Quand Nora passa l'entrebâillement de la porte d'entrée, aucun de ses parents ne lui firent une réflexion concernant son retard. Son père était bien trop fatigué ces derniers jours si bien qu'il n'avait presque plus la notion du temps. De son côté, Rachel lança un regard louche à sa fille, quand cette dernière eut le dos tourné. Cependant, depuis leur dernière discussion, la mère de famille n'arrivait plus à parler avec Nora comme elle le faisait avant. Elle avait conscience qu'elle avait été sèche, voire méchante dans ses propos, et malgré le fait qu'elle restait sur ses positions concernant ses idées, elle s'en voulait d'avoir ainsi traité sa fille.
— Bonsoir, avait articulé Nora après avoir enlevé ses chaussures.
Pas un mot de plus. Pas une justification. Pas une excuse.
Nora n'avait clairement pas la tête à cela après la journée éprouvante qu'elle venait de passer. Elle embrassa ses parents avant de s'installer à côté de son père sur le divan. Philip somnolait en lisant les nouvelles de la veille sur la gazette. Nora prit une couverture située sur l'accoudoir et la posa sur les épaules de son père alors que ce dernier s'endormait déjà, sous le contact chaud du tissu.
Après cela, Nora se pencha pour retirer ses chaussettes. Un soupir de soulagement se fit entendre à la libération de ses pieds. En un coup d'œil, elle vit le désastre. Ses pieds étaient criblés de coupures et d'ampoules qui la faisaient souffrir en silence. Elle entreprit de se masser les orteils et, pendant un instant, elle oublia tout. La maladie de son père, l'arrestation de Monsieur Bob, la mort de Trevor, la mise au cachot du mari de Gretchen, son rôle dans tous ces événements, sa rencontre avec l'agent Stuttgart... L'espace d'un instant, tout cela ne faisait plus partie de la vie de Nora et son corps pouvait enfin respirer. Elle pouvait se décontracter.
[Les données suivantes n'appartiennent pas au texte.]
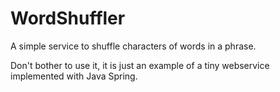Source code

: # WordShuffler

A simple service to shuffle characters of words in a phrase. 

Don't bother to use it, it is just an example of a tiny webservice implemented with Java Spring.
  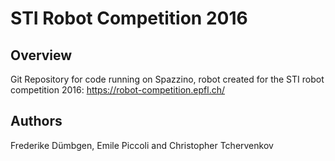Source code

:# STI Robot Competition 2016 

## Overview

Git Repository for code running on Spazzino, robot created for the STI robot competition 2016: https://robot-competition.epfl.ch/

## Authors

Frederike Dümbgen, 
Emile Piccoli and
Christopher Tchervenkov
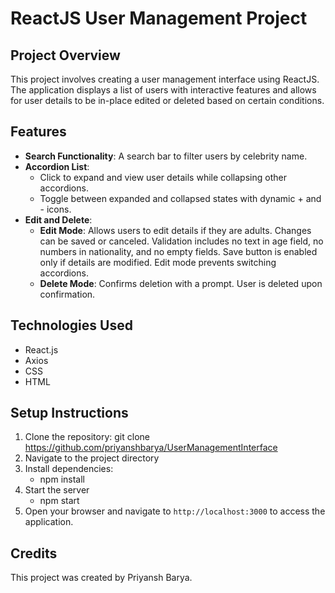 # ReactJS User Management Project

## Project Overview

This project involves creating a user management interface using ReactJS. The application displays a list of users with interactive features and allows for user details to be in-place edited or deleted based on certain conditions.

## Features

- **Search Functionality**: A search bar to filter users by celebrity name.
- **Accordion List**: 
  - Click to expand and view user details while collapsing other accordions.
  - Toggle between expanded and collapsed states with dynamic + and - icons.
- **Edit and Delete**:
  - **Edit Mode**: Allows users to edit details if they are adults. Changes can be saved or canceled. Validation includes no text in age field, no numbers in nationality, and no empty fields. Save button is enabled only if details are modified. Edit mode prevents switching accordions.
  - **Delete Mode**: Confirms deletion with a prompt. User is deleted upon confirmation.

## Technologies Used
- React.js
- Axios
- CSS
- HTML

## Setup Instructions
1. Clone the repository: git clone https://github.com/priyanshbarya/UserManagementInterface
2. Navigate to the project directory 
3. Install dependencies:
    - npm install
4. Start the server
    - npm start
6. Open your browser and navigate to `http://localhost:3000` to access the application.

## Credits
This project was created by Priyansh Barya. 
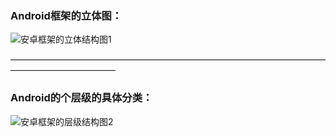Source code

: ### Android框架的立体图：
![安卓框架的立体结构图1](http://images2015.cnblogs.com/blog/951171/201608/951171-20160818193622796-202013576.bmp)

————————————————————————————————————————————————

### Android的个层级的具体分类：
![安卓框架的层级结构图2](http://images.cnblogs.com/cnblogs_com/royenhome/Android/%E6%88%91%E7%9A%84Android%E7%9A%84%E5%AD%A6%E4%B9%A0%E4%B9%8B%E6%97%85/Android%E7%9A%84%E7%B3%BB%E7%BB%9F%E6%9E%B6%E6%9E%84/Android%E7%B3%BB%E7%BB%9F%E6%9E%B6%E6%9E%84%E5%9B%BE.png)

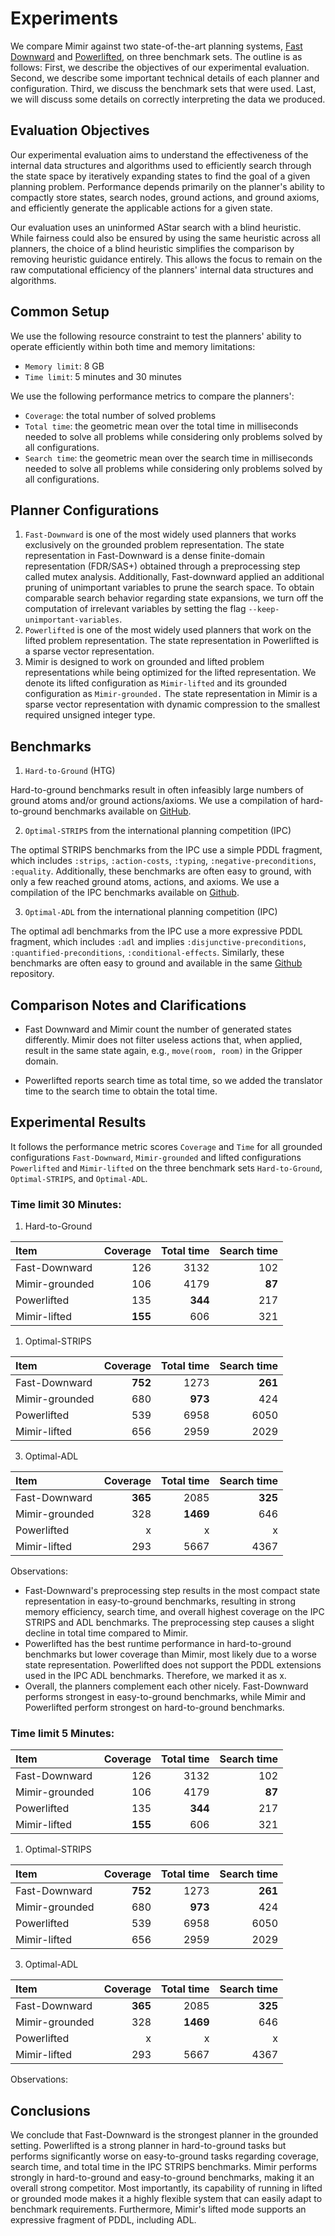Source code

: 
# Experiments

We compare Mimir against two state-of-the-art planning systems, [Fast Downward](https://github.com/aibasel/downward) and [Powerlifted](https://github.com/abcorrea/powerlifted), on three benchmark sets. The outline is as follows: First, we describe the objectives of our experimental evaluation. Second, we describe some important technical details of each planner and configuration. Third, we discuss the benchmark sets that were used. Last, we will discuss some details on correctly interpreting the data we produced.

## Evaluation Objectives

Our experimental evaluation aims to understand the effectiveness of the internal data structures and algorithms used to efficiently search through the state space by iteratively expanding states to find the goal of a given planning problem. Performance depends primarily on the planner's ability to compactly store states, search nodes, ground actions, and ground axioms, and efficiently generate the applicable actions for a given state.

Our evaluation uses an uninformed AStar search with a blind heuristic. While fairness could also be ensured by using the same heuristic across all planners, the choice of a blind heuristic simplifies the comparison by removing heuristic guidance entirely. This allows the focus to remain on the raw computational efficiency of the planners' internal data structures and algorithms.

## Common Setup

We use the following resource constraint to test the planners' ability to operate efficiently within both time and memory limitations:

- `Memory limit`: 8 GB
- `Time limit`: 5 minutes and 30 minutes

We use the following performance metrics to compare the planners':

- `Coverage`: the total number of solved problems
- `Total time`: the geometric mean over the total time in milliseconds needed to solve all problems while considering only problems solved by all configurations.
- `Search time`: the geometric mean over the search time in milliseconds needed to solve all problems while considering only problems solved by all configurations.

## Planner Configurations

1. `Fast-Downward` is one of the most widely used planners that works exclusively on the grounded problem representation. The state representation in Fast-Downward is a dense finite-domain representation (FDR/SAS+) obtained through a preprocessing step called mutex analysis. Additionally, Fast-downward applied an additional pruning of unimportant variables to prune the search space. To obtain comparable search behavior regarding state expansions, we turn off the computation of irrelevant variables by setting the flag `--keep-unimportant-variables`.
2. `Powerlifted` is one of the most widely used planners that work on the lifted problem representation. The state representation in Powerlifted is a sparse vector representation.
3. Mimir is designed to work on grounded and lifted problem representations while being optimized for the lifted representation. We denote its lifted configuration as `Mimir-lifted` and its grounded configuration as `Mimir-grounded.` The state representation in Mimir is a sparse vector representation with dynamic compression to the smallest required unsigned integer type. 

## Benchmarks

1. `Hard-to-Ground` (HTG)

Hard-to-ground benchmarks result in often infeasibly large numbers of ground atoms and/or ground actions/axioms. We use a compilation of hard-to-ground benchmarks available on [GitHub](https://github.com/abcorrea/htg-domains).

2. `Optimal-STRIPS` from the international planning competition (IPC)

The optimal STRIPS benchmarks from the IPC use a simple PDDL fragment, which includes `:strips`, `:action-costs`, `:typing`, `:negative-preconditions`, `:equality`. Additionally, these benchmarks are often easy to ground, with only a few reached ground atoms, actions, and axioms. We use a compilation of the IPC benchmarks available on [Github](https://github.com/aibasel/downward-benchmarks).

3. `Optimal-ADL` from the international planning competition (IPC)

The optimal adl benchmarks from the IPC use a more expressive PDDL fragment, which includes `:adl` and implies `:disjunctive-preconditions`, `:quantified-preconditions`, `:conditional-effects`. Similarly, these benchmarks are often easy to ground and available in the same [Github](https://github.com/aibasel/downward-benchmarks) repository.

## Comparison Notes and Clarifications

- Fast Downward and Mimir count the number of generated states differently. Mimir does not filter useless actions that, when applied, result in the same state again, e.g., `move(room, room)` in the Gripper domain.

- Powerlifted reports search time as total time, so we added the translator time to the search time to obtain the total time.

## Experimental Results

It follows the performance metric scores `Coverage` and `Time` for all grounded configurations `Fast-Downward`, `Mimir-grounded` and lifted configurations `Powerlifted` and `Mimir-lifted` on the three benchmark sets `Hard-to-Ground`, `Optimal-STRIPS`, and `Optimal-ADL`.

### Time limit 30 Minutes:

1. Hard-to-Ground

| Item              |     Coverage | Total time | Search time |
| :---------------- | -----------: | ---------: | ----------: |
| Fast-Downward     |          126 |       3132 |         102 |
| Mimir-grounded    |          106 |       4179 |      **87** |
| Powerlifted       |          135 |    **344** |         217 |
| Mimir-lifted      |      **155** |        606 |         321 |

1. Optimal-STRIPS

| Item              |     Coverage | Total time | Search time |
| :---------------- | -----------: | ---------: | ----------: |
| Fast-Downward     |      **752** |       1273 |     **261** |
| Mimir-grounded    |          680 |    **973** |         424 |
| Powerlifted       |          539 |       6958 |        6050 |
| Mimir-lifted      |          656 |       2959 |        2029 |

3. Optimal-ADL

| Item              |     Coverage | Total time | Search time |
| :---------------- | -----------: | ---------: | ----------: |
| Fast-Downward     |      **365** |       2085 |     **325** |
| Mimir-grounded    |         328  |   **1469** |         646 |
| Powerlifted       |            x |          x |           x |
| Mimir-lifted      |          293 |       5667 |        4367 |

Observations:
- Fast-Downward's preprocessing step results in the most compact state representation in easy-to-ground benchmarks, resulting in strong memory efficiency, search time, and overall highest coverage on the IPC STRIPS and ADL benchmarks. The preprocessing step causes a slight decline in total time compared to Mimir.
- Powerlifted has the best runtime performance in hard-to-ground benchmarks but lower coverage than Mimir, most likely due to a worse state representation. Powerlifted does not support the PDDL extensions used in the IPC ADL benchmarks. Therefore, we marked it as x.
- Overall, the planners complement each other nicely. Fast-Downward performs strongest in easy-to-ground benchmarks, while Mimir and Powerlifted perform strongest on hard-to-ground benchmarks.

### Time limit 5 Minutes:

| Item              |     Coverage | Total time | Search time |
| :---------------- | -----------: | ---------: | ----------: |
| Fast-Downward     |          126 |       3132 |         102 |
| Mimir-grounded    |          106 |       4179 |      **87** |
| Powerlifted       |          135 |    **344** |         217 |
| Mimir-lifted      |      **155** |        606 |         321 |

1. Optimal-STRIPS

| Item              |     Coverage | Total time | Search time |
| :---------------- | -----------: | ---------: | ----------: |
| Fast-Downward     |      **752** |       1273 |     **261** |
| Mimir-grounded    |          680 |    **973** |         424 |
| Powerlifted       |          539 |       6958 |        6050 |
| Mimir-lifted      |          656 |       2959 |        2029 |

3. Optimal-ADL

| Item              |     Coverage | Total time | Search time |
| :---------------- | -----------: | ---------: | ----------: |
| Fast-Downward     |      **365** |       2085 |     **325** |
| Mimir-grounded    |         328  |   **1469** |         646 |
| Powerlifted       |            x |          x |           x |
| Mimir-lifted      |          293 |       5667 |        4367 |

Observations:


## Conclusions

We conclude that Fast-Downward is the strongest planner in the grounded setting. Powerlifted is a strong planner in hard-to-ground tasks but performs significantly worse on easy-to-ground tasks regarding coverage, search time, and total time in the IPC STRIPS benchmarks. Mimir performs strongly in hard-to-ground and easy-to-ground benchmarks, making it an overall strong competitor. Most importantly, its capability of running in lifted or grounded mode makes it a highly flexible system that can easily adapt to benchmark requirements. Furthermore, Mimir's lifted mode supports an expressive fragment of PDDL, including ADL.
Malheureusement, il a été prouvé qu'un instant ne durait jamais une éternité.
***
Le sommeil de Nora avait été agité bien que la nuit fusse calme, sans un nuage pour assombrir le tableau. Ses pensées voguaient inlassablement vers sa deuxième rencontre avec l'agent Stuttgart. En allant dans les quartiers riches, elle avait espéré prendre le dessus sur cet homme, tout en obtenant des réponses convaincantes. Cependant, rien ne s'était passé comme elle l'avait souhaité. Elle s'était sentie perdue et désarmée dès lors que le garde avait posé ses mains sur elle. Certes, il ne lui avait voulu aucun mal, et cela, elle l'avait vu dans son regard, mais elle avait aussi rapidement compris qu'elle n'allait pas avoir de réponses cette nuit-là.
Au réveil, Nora se passa les mains sur le visage puis sur la nuque, cette dernière étant trempée. La respiration de la jeune femme se faisait irrégulière, comme si elle avait passé la nuit en apnée, si bien qu'elle dut prendre son temps pour que son rythme cardiaque s'apaise.
— Calme-toi, bordel ! s'exclama Nora en se tapant les joues.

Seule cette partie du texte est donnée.